È quanto ha dichiarato Luca Bartolini, Consigliere regionale del Gruppo FI-PDL.

"Il Regolamento dispone l’istituzione di un Tavolo permanente costituito dai direttori amministrativi e dai direttori sanitari operanti nei territori delle preesistenti Aziende sanitarie, finalizzato all’attuazione degli adempimenti immediati e di primo periodo (90 giorni) conseguenti alla intervenuta costituzione della Azienda USL della Romagna, che si riunisce di regola ogni settimana e svolge l’istruttoria delle proposte degli atti deliberativi che saranno presentati dai rispettivi Direttori Sanitari e/o Direttori Amministrativi di riferimento. La gestione e la verbalizzazione del percorso deliberativo nonché la verbalizzazione dell’attività del Tavolo permanente sono state affidate a un ex dirigente amministrativo dell’Unità Operativa Affari Generali dell’Azienda USL di Ravenna. A tale dirigente amministrativo, però, collocato a riposo per raggiunti limiti di età, era stato affidato con deliberazione n. 693 del 15/12/2011 del Direttore Amministrativo dell’Ausl di Ravenna un contratto di collaborazione coordinata e continuativa, per una spesa complessiva di euro 144.204, della durata di 24 mesi e, pertanto, terminato il 15/12/2013, quindi ben prima dell’entrata in funzione, il 1° gennaio 2014, dell’Azienda USL della Romagna”.

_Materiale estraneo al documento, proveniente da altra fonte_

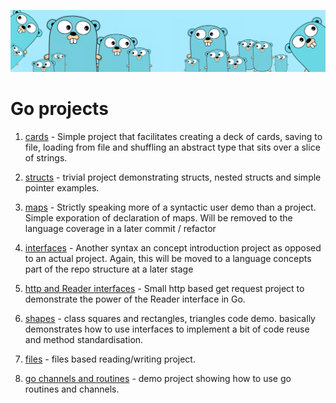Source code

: ![](/src/assets/freegopher.png)

# Go projects

1. [cards](/src/projects/01_cards) - Simple project that facilitates creating a deck of cards, saving to file, loading from file and shuffling an abstract type that sits over a slice of strings.

2. [structs](/src/projects/02_structs) - trivial project demonstrating structs, nested structs and simple pointer examples.

3. [maps](/src/projects/03_maps) - Strictly speaking more of a syntactic user demo than a project. Simple exporation of declaration of maps. Will be removed to the language coverage in a later commit / refactor

4. [interfaces](/src/projects/04_interfaces) - Another syntax an concept introduction project as opposed to an actual project. Again, this will be moved to a language concepts part of the repo structure at a later stage

5. [http and Reader interfaces](/src/projects/05_http_interfaces) - Small http based get request project to demonstrate the power of the Reader interface in Go.

6. [shapes](/src/projects/06_shapes) - class squares and rectangles, triangles code demo. basically demonstrates how to use interfaces to implement a bit of code reuse and method standardisation.

7. [files](/src/projects/07_files) - files based reading/writing project.

8. [go channels and routines](/src/projects/08_channels) - demo project showing how to use go routines and channels.
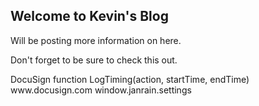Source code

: ## Welcome to Kevin's Blog

Will be posting more information on here.

<title>Sharing Link Validation</title>

Don't forget to be sure to check this out.

<body id="ds_docubody">   
DocuSign
function LogTiming(action, startTime, endTime)
www.docusign.com
window.janrain.settings
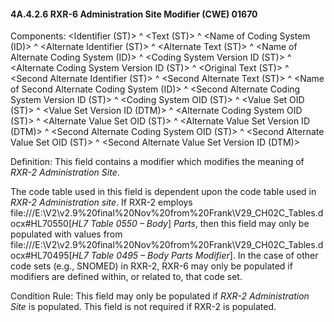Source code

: #### 4A.4.2.6 RXR-6 Administration Site Modifier (CWE) 01670

Components: &lt;Identifier (ST)> ^ &lt;Text (ST)> ^ &lt;Name of Coding System (ID)> ^ &lt;Alternate Identifier (ST)> ^ &lt;Alternate Text (ST)> ^ &lt;Name of Alternate Coding System (ID)> ^ &lt;Coding System Version ID (ST)> ^ &lt;Alternate Coding System Version ID (ST)> ^ &lt;Original Text (ST)> ^ &lt;Second Alternate Identifier (ST)> ^ &lt;Second Alternate Text (ST)> ^ &lt;Name of Second Alternate Coding System (ID)> ^ &lt;Second Alternate Coding System Version ID (ST)> ^ &lt;Coding System OID (ST)> ^ &lt;Value Set OID (ST)> ^ &lt;Value Set Version ID (DTM)> ^ &lt;Alternate Coding System OID (ST)> ^ &lt;Alternate Value Set OID (ST)> ^ &lt;Alternate Value Set Version ID (DTM)> ^ &lt;Second Alternate Coding System OID (ST)> ^ &lt;Second Alternate Value Set OID (ST)> ^ &lt;Second Alternate Value Set Version ID (DTM)>

Definition: This field contains a modifier which modifies the meaning of _RXR-2 Administration Site_.

The code table used in this field is dependent upon the code table used in _RXR-2 Administration site_. If RXR-2 employs file:///E:\V2\v2.9%20final%20Nov%20from%20Frank\V29_CH02C_Tables.docx#HL70550[_HL7 Table 0550 – Body_] _Parts_, then this field may only be populated with values from file:///E:\V2\v2.9%20final%20Nov%20from%20Frank\V29_CH02C_Tables.docx#HL70495[_HL7 Table 0495 – Body Parts Modifier_]. In the case of other code sets (e.g., SNOMED) in RXR-2, RXR-6 may only be populated if modifiers are defined within, or related to, that code set.

Condition Rule: This field may only be populated if _RXR-2 Administration Site_ is populated. This field is not required if RXR-2 is populated.
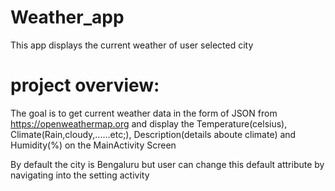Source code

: # Weather_app
 This app displays the current weather of user selected city
 
 
 # project overview:
  The goal is to get current weather data in the form of JSON from https://openweathermap.org and display the Temperature(celsius), Climate(Rain,cloudy,......etc;), 
   Description(details aboute climate) and Humidity(%) on the MainActivity Screen
   
   By default the city is Bengaluru but user can change this default attribute by navigating into the setting activity
   
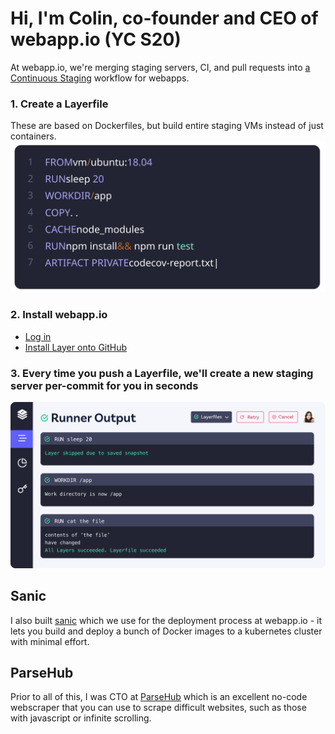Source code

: # Hi, I'm Colin, co-founder and CEO of webapp.io (YC S20)

At webapp.io, we're merging staging servers, CI, and pull requests into [a Continuous Staging](https://continuousstaging.com) workflow for webapps.

### 1. Create a Layerfile
These are based on Dockerfiles, but build entire staging VMs instead of just containers.
![Layerfile](https://raw.githubusercontent.com/ColinChartier/colinchartier/master/static/images/layerfile.svg)


### 2. Install webapp.io
- [Log in](https://webapp.io)
- [Install Layer onto GitHub](https://github.com/apps/webappio/installations/new)

### 3. Every time you push a Layerfile, we'll create a new staging server per-commit for you in seconds
![Dashboard](https://raw.githubusercontent.com/ColinChartier/colinchartier/master/static/images/dash.svg)


## Sanic
I also built [sanic](https://sanic.io) which we use for the deployment process at webapp.io - it lets you
build and deploy a bunch of Docker images to a kubernetes cluster with minimal effort.

## ParseHub
Prior to all of this, I was CTO at [ParseHub](https://parsehub.com) which is an excellent no-code webscraper
that you can use to scrape difficult websites, such as those with javascript or infinite scrolling.
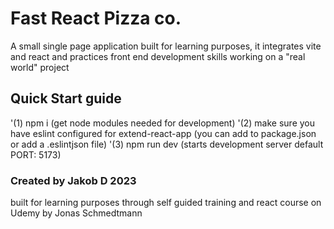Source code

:# Fast React Pizza co.

A small single page application built for learning purposes, it integrates vite and react and practices front end development skills working on a "real world" project

## Quick Start guide

'(1) npm i (get node modules needed for development)
'(2) make sure you have eslint configured for extend-react-app (you can add to package.json or add a .eslintjson file)
'(3) npm run dev (starts development server default PORT: 5173)

### Created by Jakob D 2023

built for learning purposes through self guided training and react course on Udemy by Jonas Schmedtmann
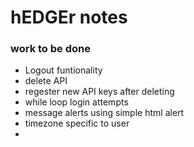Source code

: # hEDGEr notes

### work to be done
- Logout funtionality
- delete API 
- regester new API keys after deleting 
- while loop login attempts
- message alerts using simple html alert
- timezone specific to user
- 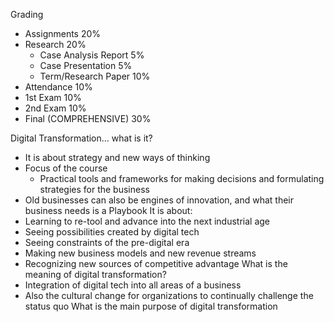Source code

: Grading
- Assignments 20%
- Research 20%
	- Case Analysis Report 5%
	- Case Presentation 5%
	- Term/Research Paper 10%
- Attendance 10%
- 1st Exam 10%
- 2nd Exam 10%
- Final (COMPREHENSIVE) 30%

Digital Transformation... what is it?
- It is about strategy and new ways of thinking
- Focus of the course
	- Practical tools and frameworks for making decisions and formulating strategies for the business
- Old businesses can also be engines of innovation, and what their business needs is a Playbook
It is about:
- Learning to re-tool and advance into the next industrial age
- Seeing possibilities created by digital tech
- Seeing constraints of the pre-digital era
- Making new business models and new revenue streams
- Recognizing new sources of competitive advantage
What is the meaning of digital transformation?
- Integration of digital tech into all areas of a business
- Also the cultural change for organizations to continually challenge the status quo
What is the main purpose of digital transformation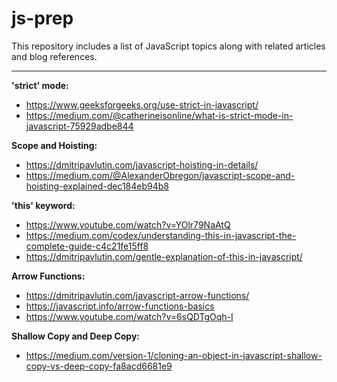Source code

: # js-prep

This repository includes a list of JavaScript topics along with related articles and blog references.

---

**'strict' mode:**

- https://www.geeksforgeeks.org/use-strict-in-javascript/
- https://medium.com/@catherineisonline/what-is-strict-mode-in-javascript-75929adbe844

**Scope and Hoisting:**

- https://dmitripavlutin.com/javascript-hoisting-in-details/
- https://medium.com/@AlexanderObregon/javascript-scope-and-hoisting-explained-dec184eb94b8

**'this' keyword:**

- https://www.youtube.com/watch?v=YOlr79NaAtQ
- https://medium.com/codex/understanding-this-in-javascript-the-complete-guide-c4c21fe15ff8
- https://dmitripavlutin.com/gentle-explanation-of-this-in-javascript/

**Arrow Functions:**

- https://dmitripavlutin.com/javascript-arrow-functions/
- https://javascript.info/arrow-functions-basics
- https://www.youtube.com/watch?v=6sQDTgOqh-I

**Shallow Copy and Deep Copy:**

- https://medium.com/version-1/cloning-an-object-in-javascript-shallow-copy-vs-deep-copy-fa8acd6681e9
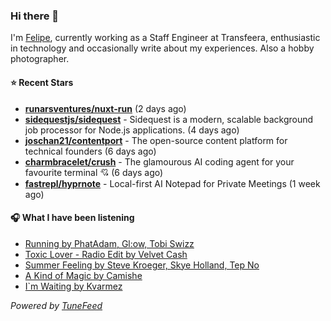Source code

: ### Hi there 👋

I'm [Felipe](https://felipevm.com), currently working as a Staff Engineer at Transfeera, enthusiastic in technology and occasionally write about my experiences. Also a hobby photographer.

#### ⭐ Recent Stars
- **[runarsventures/nuxt-run](https://github.com/runarsventures/nuxt-run)** (2 days ago)
- **[sidequestjs/sidequest](https://github.com/sidequestjs/sidequest)** - Sidequest is a modern, scalable background job processor for Node.js applications. (4 days ago)
- **[joschan21/contentport](https://github.com/joschan21/contentport)** - The open-source content platform for technical founders (6 days ago)
- **[charmbracelet/crush](https://github.com/charmbracelet/crush)** - The glamourous AI coding agent for your favourite terminal 💘 (6 days ago)
- **[fastrepl/hyprnote](https://github.com/fastrepl/hyprnote)** - Local-first AI Notepad for Private Meetings (1 week ago)

#### 🎧 What I have been listening
- [Running by PhatAdam, Gl:ow, Tobi Swizz](https://open.spotify.com/track/1mMIFvBv5g83yZ1Lholebc)
- [Toxic Lover - Radio Edit by Velvet Cash](https://open.spotify.com/track/1Gp4nJCkv0Zz1cSmF4ACpB)
- [Summer Feeling by Steve Kroeger, Skye Holland, Tep No](https://open.spotify.com/track/3Erp9TO9MyayX7mWWqoATf)
- [A Kind of Magic by Camishe](https://open.spotify.com/track/30RAf60zFvdZnApggExOpJ)
- [I`m Waiting by Kvarmez](https://open.spotify.com/track/3VwfQoSsWs1XtydvOmIq7F)

_Powered by [TuneFeed](https://tunefeed.app?ref=github.com)_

“Si tratta in tutta evidenza – ha affermato Bartolini – di una vicenda poco chiara. Ho, pertanto, presentato un’interrogazione alla Giunta regionale per sapere come sia possibile per il dirigente amministrativo in questione continuare a prestare la propria opera in seno al Tavolo permanente della neonata Ausl unica della Romagna nonostante il suo contratto di collaborazione con l’Ausl di Ravenna sia terminato due settimane prima dell’entrata in funzione dell’Ausl unica (01/01/2014). Ho, inoltre, chiesto alla Giunta Errani se la prosecuzione dell’incarico non configuri una situazione di sostanziale illegittimità, dato che un contratto di collaborazione coordinata e continuativa terminato il 15/12/2013 non può rientrare né nella previsioni dell’articolo 5 comma 1 della legge regionale n. 22 del 2013, che ha prorogato il contratto di lavoro dei direttori sanitari e amministrativi delle preesistenti cessate Ausl, né in quelle della deliberazione n. 5 del 17/01/2014 approvata dal Direttore Generale della neo costituita Ausl di Romagna avente ad oggetto “Conferma assetti organizzativi e gestionali delle preesistenti aziende sanitarie di Ravenna, Forlì, Cesena e Rimini”. Ho chiesto, poi, a quanto ammonti a carico del bilancio dell’Ausl unica della Romagna il costo della prosecuzione dell’incarico del dirigente e quando sia previsto abbia termine e se non si ritenga illogico che fra tanti dirigenti in capo alla nuova AUSL della Romagna provenienti dalle cessate AUSL di Forlì, Cesena e Rimini non si sia trovato un altro dirigente capace di svolgere le funzioni suindicate. La vicenda, al di là della dei rilievi di illegittimità di cui ho chiesto conto alla Giunta regionale, è un esempio lampante della logica e della condotta “Ravenna centrica”, da me sempre denunciata, che pervade l’Ausl unica della Romagna (sempre più a conferma della mia tesi di  “nuova AUSL di RAVENNA allargata”), il Direttore generale e il neo istituito Tavolo permanente, che rischia di penalizzare gli assetti organizzativi preesistenti nelle altre province e i territori di riferimento”.